Councilman Mark Hayes said if the business does not buy the Stalsworth property, the city can wait to tear down the buildings and use Community Development Block Grant money from 2014.

Council President Paul Elchert said Montz needs to come up with “harder numbers” for the council to consider purchasing the property any further.

Councilman Brian Bilger said the city could use the lodging tax and the Internet cafe tax to pay for the property and demolition.

Also during the special meeting, council heard the second of three readings of an ordinance that would permit consumption of alcohol in Hedges-Boyer Park for special events such as festivals.

Trustee of the Tiffin Music and Art Festival Mark Wade gave an update on security for the festival, which includes the Tiffin Police Department and the Tiffin Fire and Rescue Division.

“We’re going to do whatever (the city administration and council) asks,” he said. “We want to see this go off, and we want it to be safe.”

Councilman Jim Roberts said he is concerned about alcohol being served to intoxicated people.

“I don’t like sloppy drunks, and I don’t think we should have a bunch of sloppy drunks roaming around in a city park,” he said. “I just think that’s the wrong image; I’m sorry. And I won’t support it, if that’s the case.”

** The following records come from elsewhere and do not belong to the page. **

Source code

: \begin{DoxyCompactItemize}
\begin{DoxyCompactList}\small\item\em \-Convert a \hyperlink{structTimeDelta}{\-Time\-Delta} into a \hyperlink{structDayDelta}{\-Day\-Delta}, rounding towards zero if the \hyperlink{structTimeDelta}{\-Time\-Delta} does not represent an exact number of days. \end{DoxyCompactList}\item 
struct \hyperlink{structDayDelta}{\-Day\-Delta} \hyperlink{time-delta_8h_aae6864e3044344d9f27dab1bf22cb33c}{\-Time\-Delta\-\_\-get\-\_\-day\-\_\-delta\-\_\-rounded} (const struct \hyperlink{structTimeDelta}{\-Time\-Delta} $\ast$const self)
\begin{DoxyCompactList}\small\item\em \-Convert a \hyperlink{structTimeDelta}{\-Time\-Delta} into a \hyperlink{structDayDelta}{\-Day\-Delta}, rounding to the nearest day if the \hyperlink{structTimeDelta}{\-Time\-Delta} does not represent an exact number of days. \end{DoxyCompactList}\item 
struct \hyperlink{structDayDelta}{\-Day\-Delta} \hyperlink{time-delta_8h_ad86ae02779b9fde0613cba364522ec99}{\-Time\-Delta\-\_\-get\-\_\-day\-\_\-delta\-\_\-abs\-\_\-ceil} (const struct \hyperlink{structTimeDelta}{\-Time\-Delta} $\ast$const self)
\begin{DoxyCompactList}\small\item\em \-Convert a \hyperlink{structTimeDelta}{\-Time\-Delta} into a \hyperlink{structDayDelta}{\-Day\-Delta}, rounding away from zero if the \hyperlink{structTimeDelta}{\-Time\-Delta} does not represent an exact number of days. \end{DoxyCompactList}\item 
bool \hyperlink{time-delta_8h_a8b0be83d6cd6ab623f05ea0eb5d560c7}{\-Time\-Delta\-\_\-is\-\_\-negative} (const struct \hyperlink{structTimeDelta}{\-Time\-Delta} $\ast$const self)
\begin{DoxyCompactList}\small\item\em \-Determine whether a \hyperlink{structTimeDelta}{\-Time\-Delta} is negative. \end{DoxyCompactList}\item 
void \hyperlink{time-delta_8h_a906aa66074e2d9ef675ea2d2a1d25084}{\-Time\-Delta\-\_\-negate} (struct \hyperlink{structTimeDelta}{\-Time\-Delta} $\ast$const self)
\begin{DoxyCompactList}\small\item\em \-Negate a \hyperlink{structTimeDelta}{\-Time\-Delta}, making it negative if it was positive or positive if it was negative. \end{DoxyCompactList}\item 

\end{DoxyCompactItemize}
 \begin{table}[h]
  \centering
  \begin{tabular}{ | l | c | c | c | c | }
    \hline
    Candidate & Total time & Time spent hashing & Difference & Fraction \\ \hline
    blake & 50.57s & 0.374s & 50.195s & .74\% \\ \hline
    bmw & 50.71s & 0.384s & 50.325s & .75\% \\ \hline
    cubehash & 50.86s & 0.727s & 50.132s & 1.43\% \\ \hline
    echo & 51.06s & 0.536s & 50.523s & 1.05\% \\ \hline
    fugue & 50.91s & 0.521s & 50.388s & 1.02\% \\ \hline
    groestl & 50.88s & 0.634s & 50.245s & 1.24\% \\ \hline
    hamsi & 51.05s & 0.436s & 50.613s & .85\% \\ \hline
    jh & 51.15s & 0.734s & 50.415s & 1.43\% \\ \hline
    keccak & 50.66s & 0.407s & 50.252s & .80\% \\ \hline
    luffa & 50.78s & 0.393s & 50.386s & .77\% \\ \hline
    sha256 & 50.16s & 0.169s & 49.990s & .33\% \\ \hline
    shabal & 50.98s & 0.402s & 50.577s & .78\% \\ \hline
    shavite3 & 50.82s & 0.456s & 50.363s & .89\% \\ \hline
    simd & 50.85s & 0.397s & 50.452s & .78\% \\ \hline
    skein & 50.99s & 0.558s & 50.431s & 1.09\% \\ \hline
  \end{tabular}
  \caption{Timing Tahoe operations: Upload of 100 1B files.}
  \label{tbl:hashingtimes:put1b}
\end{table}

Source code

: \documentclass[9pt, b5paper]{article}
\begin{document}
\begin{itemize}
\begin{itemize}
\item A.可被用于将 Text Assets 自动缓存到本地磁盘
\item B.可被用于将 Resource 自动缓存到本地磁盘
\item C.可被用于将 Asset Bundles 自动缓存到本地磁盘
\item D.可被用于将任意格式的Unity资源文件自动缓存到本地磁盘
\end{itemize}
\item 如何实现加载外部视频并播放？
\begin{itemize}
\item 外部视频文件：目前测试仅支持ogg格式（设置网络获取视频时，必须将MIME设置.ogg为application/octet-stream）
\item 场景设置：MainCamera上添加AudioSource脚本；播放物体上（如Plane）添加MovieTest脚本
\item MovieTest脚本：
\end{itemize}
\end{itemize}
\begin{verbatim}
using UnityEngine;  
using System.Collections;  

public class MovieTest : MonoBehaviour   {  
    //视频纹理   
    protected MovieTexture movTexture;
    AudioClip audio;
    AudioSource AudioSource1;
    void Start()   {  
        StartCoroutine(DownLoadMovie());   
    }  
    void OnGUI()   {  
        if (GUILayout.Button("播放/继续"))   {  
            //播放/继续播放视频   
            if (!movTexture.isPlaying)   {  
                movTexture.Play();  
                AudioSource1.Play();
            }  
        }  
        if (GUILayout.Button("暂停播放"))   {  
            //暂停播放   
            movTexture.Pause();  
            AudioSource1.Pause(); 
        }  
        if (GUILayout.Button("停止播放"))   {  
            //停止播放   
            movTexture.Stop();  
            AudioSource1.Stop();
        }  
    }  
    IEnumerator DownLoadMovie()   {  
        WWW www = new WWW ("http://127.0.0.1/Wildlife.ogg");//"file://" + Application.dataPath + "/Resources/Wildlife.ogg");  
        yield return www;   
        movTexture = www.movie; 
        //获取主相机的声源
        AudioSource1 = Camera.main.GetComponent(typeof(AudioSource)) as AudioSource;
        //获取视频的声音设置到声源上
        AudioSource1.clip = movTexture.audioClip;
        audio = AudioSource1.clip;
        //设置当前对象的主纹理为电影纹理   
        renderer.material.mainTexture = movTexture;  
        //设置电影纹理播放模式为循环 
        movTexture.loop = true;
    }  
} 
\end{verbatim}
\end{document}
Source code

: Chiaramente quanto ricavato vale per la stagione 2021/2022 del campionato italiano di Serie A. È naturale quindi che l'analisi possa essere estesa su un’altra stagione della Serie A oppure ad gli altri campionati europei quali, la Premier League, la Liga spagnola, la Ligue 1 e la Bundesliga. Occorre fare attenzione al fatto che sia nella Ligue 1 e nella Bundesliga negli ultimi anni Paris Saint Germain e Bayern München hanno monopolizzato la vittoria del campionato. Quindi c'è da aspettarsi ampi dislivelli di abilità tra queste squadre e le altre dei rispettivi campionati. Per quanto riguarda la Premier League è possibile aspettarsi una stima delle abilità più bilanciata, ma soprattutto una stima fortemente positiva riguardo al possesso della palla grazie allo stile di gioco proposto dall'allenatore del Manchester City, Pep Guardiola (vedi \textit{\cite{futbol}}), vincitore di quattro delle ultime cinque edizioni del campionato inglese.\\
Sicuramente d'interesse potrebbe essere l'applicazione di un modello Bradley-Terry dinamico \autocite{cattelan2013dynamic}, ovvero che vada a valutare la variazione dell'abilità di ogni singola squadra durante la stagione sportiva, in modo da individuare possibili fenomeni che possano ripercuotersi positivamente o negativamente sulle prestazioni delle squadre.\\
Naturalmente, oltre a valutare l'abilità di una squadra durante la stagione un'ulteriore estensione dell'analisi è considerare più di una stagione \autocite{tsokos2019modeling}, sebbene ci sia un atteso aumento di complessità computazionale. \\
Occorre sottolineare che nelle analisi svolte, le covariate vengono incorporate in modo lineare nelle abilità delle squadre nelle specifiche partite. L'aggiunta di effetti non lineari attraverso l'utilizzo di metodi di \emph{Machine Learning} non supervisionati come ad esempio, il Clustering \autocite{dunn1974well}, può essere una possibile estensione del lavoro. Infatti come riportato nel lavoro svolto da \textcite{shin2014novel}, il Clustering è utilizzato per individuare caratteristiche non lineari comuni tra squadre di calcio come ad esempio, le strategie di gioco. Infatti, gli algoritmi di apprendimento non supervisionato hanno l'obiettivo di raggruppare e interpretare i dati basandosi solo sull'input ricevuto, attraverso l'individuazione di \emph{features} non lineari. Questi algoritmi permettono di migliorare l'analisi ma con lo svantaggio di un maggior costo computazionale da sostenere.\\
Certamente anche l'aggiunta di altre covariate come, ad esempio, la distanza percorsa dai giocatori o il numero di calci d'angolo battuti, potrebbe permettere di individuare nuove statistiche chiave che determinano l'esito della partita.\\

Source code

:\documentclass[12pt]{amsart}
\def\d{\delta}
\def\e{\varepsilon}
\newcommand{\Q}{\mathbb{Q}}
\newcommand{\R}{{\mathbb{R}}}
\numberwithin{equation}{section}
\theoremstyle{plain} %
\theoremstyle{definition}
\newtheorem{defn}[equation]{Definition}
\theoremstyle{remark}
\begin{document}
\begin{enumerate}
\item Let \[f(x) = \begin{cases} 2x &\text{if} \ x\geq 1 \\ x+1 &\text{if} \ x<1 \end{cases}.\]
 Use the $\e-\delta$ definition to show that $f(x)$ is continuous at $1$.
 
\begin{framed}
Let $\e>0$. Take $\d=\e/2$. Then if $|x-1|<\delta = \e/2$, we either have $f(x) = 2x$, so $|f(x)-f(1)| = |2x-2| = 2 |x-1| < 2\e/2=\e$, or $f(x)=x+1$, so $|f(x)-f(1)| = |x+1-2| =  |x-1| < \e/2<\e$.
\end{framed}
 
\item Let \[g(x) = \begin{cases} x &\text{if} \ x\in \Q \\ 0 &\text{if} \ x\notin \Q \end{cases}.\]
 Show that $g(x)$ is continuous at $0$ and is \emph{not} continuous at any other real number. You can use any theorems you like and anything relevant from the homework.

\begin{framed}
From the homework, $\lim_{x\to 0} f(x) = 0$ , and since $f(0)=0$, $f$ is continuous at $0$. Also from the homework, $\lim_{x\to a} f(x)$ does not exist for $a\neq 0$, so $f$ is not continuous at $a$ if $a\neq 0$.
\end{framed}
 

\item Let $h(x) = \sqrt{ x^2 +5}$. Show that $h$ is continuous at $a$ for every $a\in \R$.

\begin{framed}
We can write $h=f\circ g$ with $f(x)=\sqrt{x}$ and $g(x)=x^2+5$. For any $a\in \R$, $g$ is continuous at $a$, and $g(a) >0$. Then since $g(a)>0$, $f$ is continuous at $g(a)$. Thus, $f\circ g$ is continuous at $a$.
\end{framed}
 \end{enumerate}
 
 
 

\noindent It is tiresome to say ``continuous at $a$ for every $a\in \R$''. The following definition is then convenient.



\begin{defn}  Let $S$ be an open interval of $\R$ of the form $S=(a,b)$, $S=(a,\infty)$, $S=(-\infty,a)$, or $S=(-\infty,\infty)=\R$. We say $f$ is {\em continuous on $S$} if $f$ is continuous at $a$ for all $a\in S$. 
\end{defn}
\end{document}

Craig Huffman, Tiffin resident, said events like the Heritage Festival have been managed properly, and said he is “really comfortable” with alcohol being served at the Tiffin Music and Art Festival.

Wade said the festival is working with SCAT to have shuttles available for people who need a ride home from the event. He also said the Eagles will provide parking for the festival and shuttles will take people to the festival from there.

“We’re doing our best to make sure this is a safe environment,” Wade said.

Montz said the administration is going to require the festival committee to meet with department heads to find out all the details for the event.

“I think this is a great idea, but I want to make sure we get it right the first time,” he said.

City Administrator Deb Reamer said she has heard concerns from the public about noise from the festival.

Lindsay Huffman-Dilks said she has planned events similar to the festival, and she said the festival committee has done a good job putting it together.

Council is expected to vote on the purchase of the Stalsworth property and the alcohol ordinance at Monday’s meeting.